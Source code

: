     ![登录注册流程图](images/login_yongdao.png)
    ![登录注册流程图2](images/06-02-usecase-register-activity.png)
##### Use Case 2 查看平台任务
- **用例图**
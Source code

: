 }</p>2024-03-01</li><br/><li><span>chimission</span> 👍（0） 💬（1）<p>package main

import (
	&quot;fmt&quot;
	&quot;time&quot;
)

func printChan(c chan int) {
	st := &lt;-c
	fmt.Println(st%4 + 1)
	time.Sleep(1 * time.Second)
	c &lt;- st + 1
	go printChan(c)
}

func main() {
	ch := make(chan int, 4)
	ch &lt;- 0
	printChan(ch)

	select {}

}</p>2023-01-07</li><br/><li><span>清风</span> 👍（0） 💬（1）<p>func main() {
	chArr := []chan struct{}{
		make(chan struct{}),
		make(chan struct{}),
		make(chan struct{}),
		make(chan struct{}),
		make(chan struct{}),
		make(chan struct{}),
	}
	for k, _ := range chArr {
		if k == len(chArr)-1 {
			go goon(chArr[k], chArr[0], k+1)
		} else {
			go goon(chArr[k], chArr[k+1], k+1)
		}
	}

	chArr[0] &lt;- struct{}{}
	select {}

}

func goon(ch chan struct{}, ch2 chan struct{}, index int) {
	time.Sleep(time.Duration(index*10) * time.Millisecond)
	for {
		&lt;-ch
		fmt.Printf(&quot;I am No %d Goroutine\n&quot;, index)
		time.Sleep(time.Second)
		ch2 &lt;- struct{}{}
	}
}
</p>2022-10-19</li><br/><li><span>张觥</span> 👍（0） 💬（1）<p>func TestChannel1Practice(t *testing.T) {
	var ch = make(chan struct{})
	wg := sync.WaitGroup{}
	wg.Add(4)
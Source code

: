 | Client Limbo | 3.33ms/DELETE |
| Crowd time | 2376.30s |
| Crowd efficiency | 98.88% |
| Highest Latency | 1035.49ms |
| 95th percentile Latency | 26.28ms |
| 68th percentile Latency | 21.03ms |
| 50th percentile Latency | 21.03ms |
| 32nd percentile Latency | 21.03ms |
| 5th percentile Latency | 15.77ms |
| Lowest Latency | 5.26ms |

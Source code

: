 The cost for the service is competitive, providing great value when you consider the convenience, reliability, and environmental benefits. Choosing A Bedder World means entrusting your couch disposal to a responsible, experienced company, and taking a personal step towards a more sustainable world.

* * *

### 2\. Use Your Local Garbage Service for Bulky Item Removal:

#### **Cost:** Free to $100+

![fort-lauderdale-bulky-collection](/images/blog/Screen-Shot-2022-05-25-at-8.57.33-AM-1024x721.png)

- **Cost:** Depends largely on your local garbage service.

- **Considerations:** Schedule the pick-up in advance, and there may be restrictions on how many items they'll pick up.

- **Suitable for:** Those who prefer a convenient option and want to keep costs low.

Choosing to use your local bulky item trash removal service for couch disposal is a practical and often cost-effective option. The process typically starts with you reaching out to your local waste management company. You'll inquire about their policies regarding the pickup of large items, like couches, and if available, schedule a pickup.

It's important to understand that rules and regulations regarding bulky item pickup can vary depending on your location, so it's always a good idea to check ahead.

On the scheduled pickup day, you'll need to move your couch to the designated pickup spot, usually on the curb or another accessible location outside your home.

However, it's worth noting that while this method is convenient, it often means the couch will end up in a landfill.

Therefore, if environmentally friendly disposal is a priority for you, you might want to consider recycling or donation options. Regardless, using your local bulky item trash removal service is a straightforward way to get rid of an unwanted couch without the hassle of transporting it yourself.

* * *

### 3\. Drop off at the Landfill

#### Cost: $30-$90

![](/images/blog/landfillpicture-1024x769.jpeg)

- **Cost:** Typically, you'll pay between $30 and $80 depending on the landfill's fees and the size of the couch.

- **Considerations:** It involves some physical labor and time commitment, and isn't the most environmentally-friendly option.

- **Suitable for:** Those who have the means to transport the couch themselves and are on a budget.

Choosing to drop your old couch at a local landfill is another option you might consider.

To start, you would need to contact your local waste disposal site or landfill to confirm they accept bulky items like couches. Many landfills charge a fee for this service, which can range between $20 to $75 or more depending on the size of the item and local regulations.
===============
- **ABOUT THIS TASK**: Give again, word for word, every line from the one holding "- **Suitable for:** Those who have" to the end of the data.

- **RESULT**:
- **Suitable for:** Those who have the means to transport the couch themselves and are on a budget.

Choosing to drop your old couch at a local landfill is another option you might consider.

To start, you would need to contact your local waste disposal site or landfill to confirm they accept bulky items like couches. Many landfills charge a fee for this service, which can range between $20 to $75 or more depending on the size of the item and local regulations.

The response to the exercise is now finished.